# [What is being asked]
In the material below, find each line that contains the word "normalized" and copy it.

++++++++++++++++++++

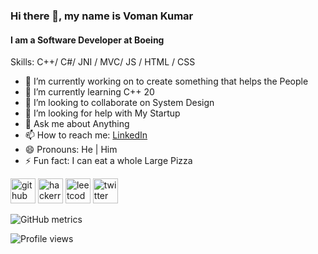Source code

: ### Hi there 👋, my name is Voman Kumar
#### I am a Software Developer at **Boeing**

Skills: C++/ C#/ JNI / MVC/ JS / HTML / CSS

- 🔭 I’m currently working on to create something that helps the People 
- 🌱 I’m currently learning C++ 20 
- 👯 I’m looking to collaborate on System Design 
- 🤔 I’m looking for help with My Startup 
- 💬 Ask me about Anything 
- 📫 How to reach me: [LinkedIn](https://www.linkedin.com/in/voman-kumar/) 
- 😄 Pronouns: He | Him  
- ⚡ Fun fact: I can eat a whole Large Pizza 


[<img src='https://cdn.jsdelivr.net/npm/simple-icons@3.0.1/icons/github.svg' alt='github' height='40'>](https://github.com/https://github.com/voman-kumar) [<img src='https://cdn.jsdelivr.net/npm/simple-icons@3.0.1/icons/hackerrank.svg' alt='hackerrank' height='40'>](https://www.hackerrank.com/kumarvoman?hr_r=1) [<img src='https://cdn.jsdelivr.net/npm/simple-icons@3.0.1/icons/leetcode.svg' alt='leetcode' height='40'>](https://leetcode.com/voman-kumar/) [<img src='https://cdn.jsdelivr.net/npm/simple-icons@3.0.1/icons/twitter.svg' alt='twitter' height='40'>](https://twitter.com/@vomankumar)  

![GitHub metrics](https://metrics.lecoq.io/https://github.com/voman-kumar)  

![Profile views](https://gpvc.arturio.dev/https://github.com/voman-kumar)  

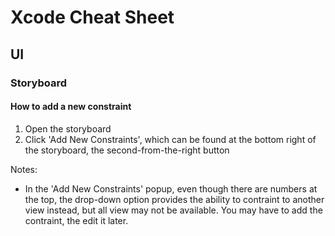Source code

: # Xcode Cheat Sheet


## UI

### Storyboard

#### How to add a new constraint
1. Open the storyboard
2. Click 'Add New Constraints', which can be found at the bottom right of the storyboard, the second-from-the-right button

Notes:
- In the 'Add New Constraints' popup, even though there are numbers at the top, the drop-down option provides the ability to contraint to another view instead, but all view may not be available. You may have to add the contraint, the edit it later.


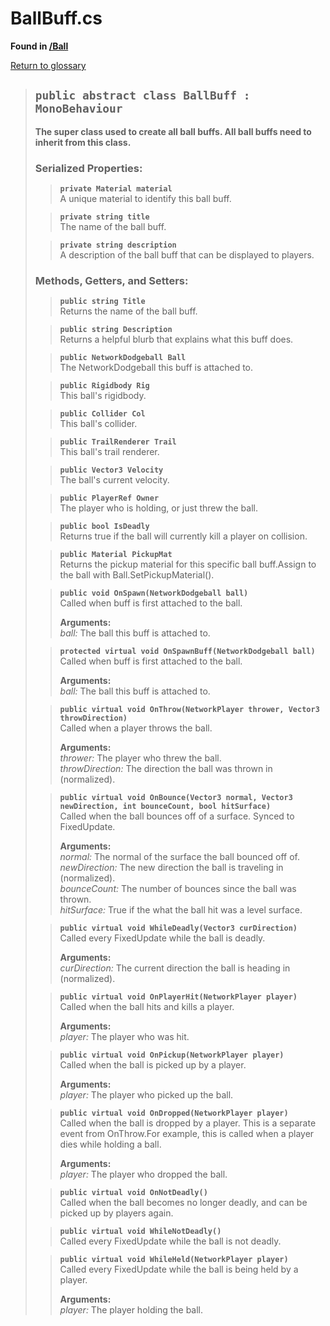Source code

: # BallBuff.cs
**Found in [/Ball](../BALLISTIC/Assets/Scripts/Ball/BallBuff.cs)**

[Return to glossary](Glossary.md)

> ## `public abstract class BallBuff : MonoBehaviour`
> **The super class used to create all ball buffs. All ball buffs need to inherit from this class.**
> 
> ### **Serialized Properties:**
>> **`private Material material`**\
>> A unique material to identify this ball buff.
> 
>> **`private string title`**\
>> The name of the ball buff.
> 
>> **`private string description`**\
>> A description of the ball buff that can be displayed to players.
> 
> ### **Methods, Getters, and Setters:**
>> **`public string Title`**\
>> Returns the name of the ball buff.
>> 
> 
>> **`public string Description`**\
>> Returns a helpful blurb that explains what this buff does.
>> 
> 
>> **`public NetworkDodgeball Ball`**\
>> The NetworkDodgeball this buff is attached to.
>> 
> 
>> **`public Rigidbody Rig`**\
>> This ball's rigidbody.
>> 
> 
>> **`public Collider Col`**\
>> This ball's collider.
>> 
> 
>> **`public TrailRenderer Trail`**\
>> This ball's trail renderer.
>> 
> 
>> **`public Vector3 Velocity`**\
>> The ball's current velocity.
>> 
> 
>> **`public PlayerRef Owner`**\
>> The player who is holding, or just threw the ball.
>> 
> 
>> **`public bool IsDeadly`**\
>> Returns true if the ball will currently kill a player on collision.
>> 
> 
>> **`public Material PickupMat`**\
>> Returns the pickup material for this specific ball buff.Assign to the ball with Ball.SetPickupMaterial().
>> 
> 
>> **`public void OnSpawn(NetworkDodgeball ball)`**\
>> Called when buff is first attached to the ball.
>> 
>> **Arguments:**\
>> *ball:* The ball this buff is attached to.
> 
>> **`protected virtual void OnSpawnBuff(NetworkDodgeball ball)`**\
>> Called when buff is first attached to the ball.
>> 
>> **Arguments:**\
>> *ball:* The ball this buff is attached to.
> 
>> **`public virtual void OnThrow(NetworkPlayer thrower, Vector3 throwDirection)`**\
>> Called when a player throws the ball.
>> 
>> **Arguments:**\
>> *thrower:* The player who threw the ball.\
>> *throwDirection:* The direction the ball was thrown in (normalized).
> 
>> **`public virtual void OnBounce(Vector3 normal, Vector3 newDirection, int bounceCount, bool hitSurface)`**\
>> Called when the ball bounces off of a surface. Synced to FixedUpdate.
>> 
>> **Arguments:**\
>> *normal:* The normal of the surface the ball bounced off of.\
>> *newDirection:* The new direction the ball is traveling in (normalized).\
>> *bounceCount:* The number of bounces since the ball was thrown.\
>> *hitSurface:* True if the what the ball hit was a level surface.
> 
>> **`public virtual void WhileDeadly(Vector3 curDirection)`**\
>> Called every FixedUpdate while the ball is deadly.
>> 
>> **Arguments:**\
>> *curDirection:* The current direction the ball is heading in (normalized).
> 
>> **`public virtual void OnPlayerHit(NetworkPlayer player)`**\
>> Called when the ball hits and kills a player.
>> 
>> **Arguments:**\
>> *player:* The player who was hit.
> 
>> **`public virtual void OnPickup(NetworkPlayer player)`**\
>> Called when the ball is picked up by a player.
>> 
>> **Arguments:**\
>> *player:* The player who picked up the ball.
> 
>> **`public virtual void OnDropped(NetworkPlayer player)`**\
>> Called when the ball is dropped by a player. This is a separate event from OnThrow.For example, this is called when a player dies while holding a ball.
>> 
>> **Arguments:**\
>> *player:* The player who dropped the ball.
> 
>> **`public virtual void OnNotDeadly()`**\
>> Called when the ball becomes no longer deadly, and can be picked up by players again.
>> 
> 
>> **`public virtual void WhileNotDeadly()`**\
>> Called every FixedUpdate while the ball is not deadly.
>> 
> 
>> **`public virtual void WhileHeld(NetworkPlayer player)`**\
>> Called every FixedUpdate while the ball is being held by a player.
>> 
>> **Arguments:**\
>> *player:* The player holding the ball.
>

++++++++++++++++++++

# [The completed task]
>> *throwDirection:* The direction the ball was thrown in (normalized).
>> *newDirection:* The new direction the ball is traveling in (normalized).\
>> *curDirection:* The current direction the ball is heading in (normalized).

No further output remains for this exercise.